Many business owners are faced with the difficult decision to sign a personal guarantee. Most banks, suppliers and landlords are unwilling to extend credit or make loans to a business with few assets. Often the only way to secure the necessary financing is with a personal guarantee. In a struggling economy many small business owners now risk losing their businesses as well as their personal assets.

Personal Guarantee

A personal guarantee is a promise by a business owner to use personal assets to repay a loan or debt if the company cannot meet its financial obligation.

Collecting Personal Property

To collect a business owner's personal property, the creditor must take the owner to court and prove that the business can't pay the debt. The property or assets available for the creditor to seize depends on the type of personal guarantee signed.

Types of Personal Guarantees

A general personal guarantee doesn't list specific assets that the business owner will pledge to guarantee the debt, so all of the business owner's personal assets (excluding those protected by law) may be used to repay the debt. For personal guarantees pledging a specific piece of property, the creditor must satisfy the debt with the specified property before seizing other assets.
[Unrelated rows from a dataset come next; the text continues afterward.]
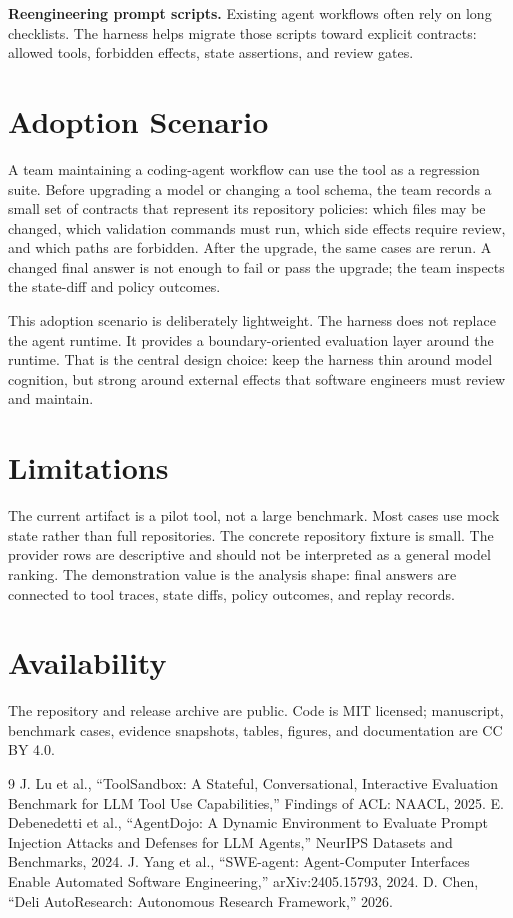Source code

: \documentclass[10pt,conference]{IEEEtran}
\begin{document}
\textbf{Reengineering prompt scripts.} Existing agent workflows often rely on
long checklists. The harness helps migrate those scripts toward explicit
contracts: allowed tools, forbidden effects, state assertions, and review
gates.

\section{Adoption Scenario}

A team maintaining a coding-agent workflow can use the tool as a regression
suite. Before upgrading a model or changing a tool schema, the team records a
small set of contracts that represent its repository policies: which files may
be changed, which validation commands must run, which side effects require
review, and which paths are forbidden. After the upgrade, the same cases are
rerun. A changed final answer is not enough to fail or pass the upgrade; the
team inspects the state-diff and policy outcomes.

This adoption scenario is deliberately lightweight. The harness does not
replace the agent runtime. It provides a boundary-oriented evaluation layer
around the runtime. That is the central design choice: keep the harness thin
around model cognition, but strong around external effects that software
engineers must review and maintain.

\section{Limitations}

The current artifact is a pilot tool, not a large benchmark. Most cases use
mock state rather than full repositories. The concrete repository fixture is
small. The provider rows are descriptive and should not be interpreted as a
general model ranking. The demonstration value is the analysis shape: final
answers are connected to tool traces, state diffs, policy outcomes, and replay
records.

\section{Availability}

The repository and release archive are public. Code is MIT licensed; manuscript,
benchmark cases, evidence snapshots, tables, figures, and documentation are CC
BY 4.0.

\begin{thebibliography}{9}
 J. Lu et al., ``ToolSandbox: A Stateful, Conversational,
Interactive Evaluation Benchmark for LLM Tool Use Capabilities,'' Findings of
ACL: NAACL, 2025.
 E. Debenedetti et al., ``AgentDojo: A Dynamic Environment
to Evaluate Prompt Injection Attacks and Defenses for LLM Agents,'' NeurIPS
Datasets and Benchmarks, 2024.
 J. Yang et al., ``SWE-agent: Agent-Computer Interfaces
Enable Automated Software Engineering,'' arXiv:2405.15793, 2024.
 D. Chen, ``Deli AutoResearch: Autonomous Research Framework,''
2026.
\end{thebibliography}
\end{document}
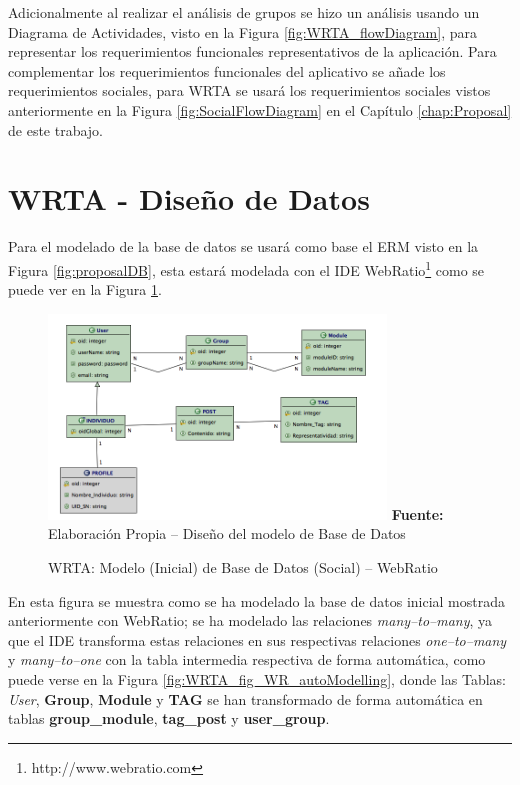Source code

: \documentclass[oneside,12pt,a4paper]{memoir}%
\begin{document}
 
		Adicionalmente al realizar el an\'alisis de grupos se hizo un an\'alisis
		usando un Diagrama de Actividades, visto en la Figura \ref{fig:WRTA_flowDiagram},
		para representar los requerimientos funcionales representativos de la
		aplicaci\'on. Para complementar los requerimientos funcionales del aplicativo
		se a\~nade los requerimientos sociales, para WRTA se usar\'a los
		requerimientos sociales vistos anteriormente en la Figura
		\ref{fig:SocialFlowDiagram} en el Cap\'itulo \ref{chap:Proposal} de este trabajo.

	\section{WRTA - Dise\~no de Datos}
	\label{sec:dataDesign}
	Para el modelado de la base de datos se usar\'a como base el \ac{ERM} visto en
	la Figura \ref{fig:proposalDB}, esta estar\'a modelada con el \ac{IDE}
	WebRatio\footnote{http://www.webratio.com} como se puede ver en la Figura
	\ref{fig:WRTA_fig_WR_DataModel}.
 
	\begin{figure}[here]
		\centering 
		\caption{WRTA: Modelo (Inicial) de Base de Datos (Social) -- WebRatio}
		\includegraphics[width=0.8\textwidth]{figure/fig_WR_DataModel.png}
		\newline
		\textbf{Fuente:} Elaboraci\'on Propia -- Dise\~no del modelo de Base de Datos
		\label{fig:WRTA_fig_WR_DataModel}
	\end{figure} 
			
	En esta figura se muestra como se ha modelado la base de datos inicial
	mostrada anteriormente con WebRatio; se ha modelado las relaciones
	\textit{many--to--many}, ya que el \ac{IDE} transforma estas relaciones en
	sus respectivas relaciones \textit{one--to--many} y \textit{many--to--one} con
	la tabla intermedia respectiva de forma autom\'atica, como puede verse en la
	Figura \ref{fig:WRTA_fig_WR_autoModelling}, donde las Tablas: \textit{User},
	\textbf{Group}, \textbf{Module} y \textbf{TAG} se han transformado de forma
	autom\'atica en tablas \textbf{group\_module}, \textbf{tag\_post} y
	\textbf{user\_group}.
	
\end{document}
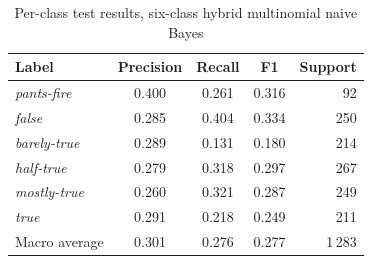 \begin{table}[t]
\caption{Per-class test results, six-class hybrid multinomial naive Bayes}
\label{tab:perclass}
\centering
\footnotesize
\begin{tabular}{@{}lcccr@{}}
\toprule
Label & Precision & Recall & F1 & Support \\
\midrule
\emph{pants-fire}  & 0.400 & 0.261 & 0.316 & 92 \\
\emph{false}       & 0.285 & 0.404 & 0.334 & 250 \\
\emph{barely-true} & 0.289 & 0.131 & 0.180 & 214 \\
\emph{half-true}   & 0.279 & 0.318 & 0.297 & 267 \\
\emph{mostly-true} & 0.260 & 0.321 & 0.287 & 249 \\
\emph{true}        & 0.291 & 0.218 & 0.249 & 211 \\
\midrule
Macro average      & 0.301 & 0.276 & 0.277 & 1\,283 \\
\bottomrule
\end{tabular}
\end{table}

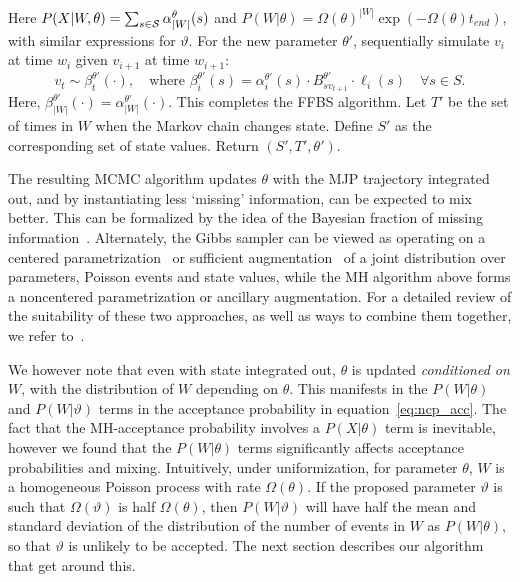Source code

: \begin{algorithm}[H]
\begin{algorithmic}[1]
\begin{align}
          \end{align}
          Here $P(X|W,\theta) = \sum_{s \in {\mathcal S}} \alpha_{|W|}^\theta(s) $ and $P(W|\theta) = \Omega(\theta)^{|W|}\exp(-\Omega(\theta)t_{end})$, with similar expressions for $\vartheta$. 
    \State For the new parameter $\theta'$, sequentially simulate $v_i$ at time $w_i$ given $v_{i+1}$  at 
    time $w_{i+1}$:
    $$ v_t \sim \beta^{\theta'}_t(\cdot),\quad \text{where } 
    \beta^{\theta'}_i(s) = \alpha^{\theta'}_i(s)\cdot B^{\theta'}_{sv_{t+1}} \cdot \ell_i(s) \quad \forall s \in S.$$
    Here, $\beta^{\theta'}_{|W|}(\cdot) = \alpha^{\theta'}_{|W|}(\cdot)$.
    This completes the FFBS algorithm.
    \State Let $T'$ be the set of times in $W$ when the Markov chain changes state. Define $S'$ as the corresponding set of state values. Return $(S', T', \theta')$.
\end{algorithmic}
\end{algorithm}
The resulting MCMC algorithm updates $\theta$ with the MJP trajectory 
integrated out, and by instantiating less `missing' information, can be expected to mix better. 
This can be formalized by the idea of the Bayesian fraction of missing information~\citep{liu1994fraction, papaspiliopoulos2007general}. 
Alternately, the Gibbs sampler can be viewed as operating on a centered parametrization~\citep{papaspiliopoulos2007general} or sufficient augmentation~\citep{yu2011center} of a joint distribution over parameters, Poisson events and state values, while the MH algorithm above forms a noncentered parametrization or ancillary augmentation.
For a detailed review of the suitability of these two approaches, as well as ways to combine them together, we refer to~\citet{papaspiliopoulos2007general, yu2011center}.

We however note that even with state integrated out, $\theta$ is updated {\em conditioned on $W$}, with the distribution of $W$ depending on $\theta$. 
This manifests in the $P(W|\theta)$ and $P(W|\vartheta)$ terms in the acceptance probability in equation~\eqref{eq:ncp_acc}. 
The fact that the MH-acceptance probability involves a $P(X|\theta)$ term is inevitable, however we found that the $P(W|\theta)$ terms significantly affects acceptance probabilities and mixing. 
Intuitively, under uniformization, for parameter $\theta$, $W$ is a homogeneous Poisson process with rate $\Omega(\theta)$. 
If the proposed parameter $\vartheta$ is such that $\Omega(\vartheta)$ is half $\Omega(\theta)$, then $P(W|\vartheta)$ will have half the mean and standard deviation of the distribution of the number of events in $W$ as $P(W|\theta)$, so that $\vartheta$ is unlikely to be accepted. 
The next section describes our algorithm that get around this.
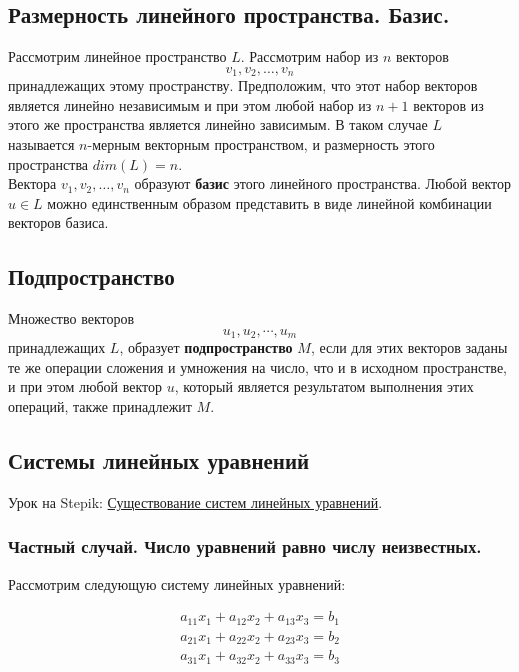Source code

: \documentclass{article}
\begin{document}
\subsection{Размерность линейного пространства. Базис.}

Рассмотрим линейное пространство $L$. Рассмотрим набор из $n$ векторов $$v_1, v_2, \dots, v_n$$ принадлежащих этому пространству. Предположим, что этот набор векторов является линейно независимым и при этом любой набор из $n + 1$ векторов из этого же пространства является линейно зависимым. В таком случае $L$ называется $n$-мерным векторным пространством, и размерность этого пространства $dim(L) = n$. \\

Вектора $v_1, v_2, \dots, v_n$ образуют \textbf{базис} этого линейного пространства. Любой вектор $u \in L$ можно единственным образом представить в виде линейной комбинации векторов базиса. \\

\subsection{Подпространство}

Множество векторов $$u_1, u_2, \cdots, u_m$$ принадлежащих $L$, образует \textbf{подпространство} $M$, если для этих векторов заданы те же операции сложения и умножения на число, что и в исходном пространстве, и при этом любой вектор $u$, который является результатом выполнения этих операций, также принадлежит $M$.

\subsection{Системы линейных уравнений}

Урок на Stepik: \href{https://stepik.org/course/2461/syllabus}{Существование систем линейных уравнений}. \\

\subsubsection{Частный случай. Число уравнений равно числу неизвестных.}

Рассмотрим следующую систему линейных уравнений:

\[ \begin{array}{c}
	a_{11} x_{1} + a_{12} x_2 + a_{13} x_3 = b_1 \\
	a_{21} x_{1} + a_{22} x_2 + a_{23} x_3 = b_2 \\
	a_{31} x_{1} + a_{32} x_2 + a_{33} x_3 = b_3 \\
\end{array} \]
\end{document}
Business vs. Personal Bankruptcy

Declaring business bankruptcy will not protect a business owner's private assets from creditors collecting on a personal guarantee. When a business owner signs a personal guarantee, personal bankruptcy may be the only option to protect his personal assets.

How Bankruptcy Can Help

When an individual files for bankruptcy an automatic stay goes into effect preventing creditors from foreclosing on the debtor's home or seizing other personal assets. The benefits of filing bankruptcy ultimately depend on the type of debt owed. Some debts, including payroll taxes owed to the IRS, cannot be discharged in bankruptcy. Often the threat of bankruptcy will cause creditors to negotiate with a debtor to reduce the principal or change payment terms.